Srikakulam Paradesam says he has made nearly 10,000-12,000 diyas this Diwali. The 92-year-old potter started more than a month before the festival being celebrated this week. Every day he would begin working at 7 a.m. after a cup of tea and continue until late evening with just a couple of breaks.
A few weeks ago in early October, Paradesam tried his hand at making diyas with a small stand. “These are slightly more difficult to make. One has to get the thickness of the stand right,” he says. A stand prevents the cup-shaped lamp filled with oil from toppling over, and the burning wick from going out. It also takes him five minutes to make one as compared to the two minutes in which he spins out a regular one. But in order to not lose customers, he charges only a rupee more than the regular diya that sells for Rs. 3.
Paradesam’s enthusiasm and fondness for his craft has kept the potter’s wheel spinning for over eight decades in his home in Visakhapatnam’s Kummari Veedhi. In this time he has made lakhs of diyas or deepams that have lit up homes celebrating Diwali. “Shapeless mud turns into an object using just our hands, energy and a wheel. It is a kala [an art],” says the nonagenarian who lives with his family and doesn’t move around much as his hearing is slightly impaired.

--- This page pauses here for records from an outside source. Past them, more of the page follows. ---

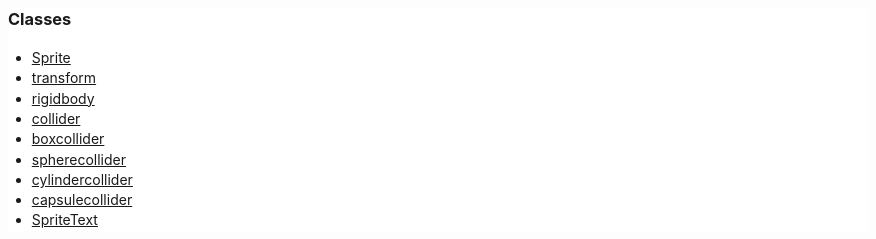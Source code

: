  ###  Classes
- [Sprite](https://github.com/ZilchEngine/ZilchDocs/blob/master/code_reference/class_reference/sprite.markdown)
- [transform](https://github.com/ZilchEngine/ZilchDocs/blob/master/code_reference/class_reference/transform.markdown)
- [rigidbody](https://github.com/ZilchEngine/ZilchDocs/blob/master/code_reference/class_reference/rigidbody.markdown)
- [collider](https://github.com/ZilchEngine/ZilchDocs/blob/master/code_reference/class_reference/collider.markdown)
- [boxcollider](https://github.com/ZilchEngine/ZilchDocs/blob/master/code_reference/class_reference/boxcollider.markdown)
- [spherecollider](https://github.com/ZilchEngine/ZilchDocs/blob/master/code_reference/class_reference/spherecollider.markdown)
- [cylindercollider](https://github.com/ZilchEngine/ZilchDocs/blob/master/code_reference/class_reference/cylindercollider.markdown)
- [capsulecollider](https://github.com/ZilchEngine/ZilchDocs/blob/master/code_reference/class_reference/capsulecollider.markdown)
- [SpriteText](https://github.com/ZilchEngine/ZilchDocs/blob/master/code_reference/class_reference/spritetext.markdown)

Kummari Veedhi is a narrow street close to the busy market area of Akkayyapalem in Visakhapatnam city. A majority of the residents in the street are Kummara – a potter community traditionally engaged in the making of clay items including idols. Paradesam’s grandfather migrated to the city from Potnuru village in Padmanabhan mandal also in Visakhapatnam district looking for work. He remembers a time when he was younger and the 30 Kummara families on this potters' street would all be making diyas, pots for plants, ‘piggy banks', mud jars, cups and other clay items including idols.
Today, Paradesam is the last craftsman of diyas in what is regarded as the only home of potters in Visakhapatnam. Other potter families here have switched to making only idols and other clay items that are more profitable, or completely left the craft. Until a decade ago, he too made idols for festivals but slowly stopped: Idol making is more physically arduous work and he says he finds it hard to sit on the ground for hours.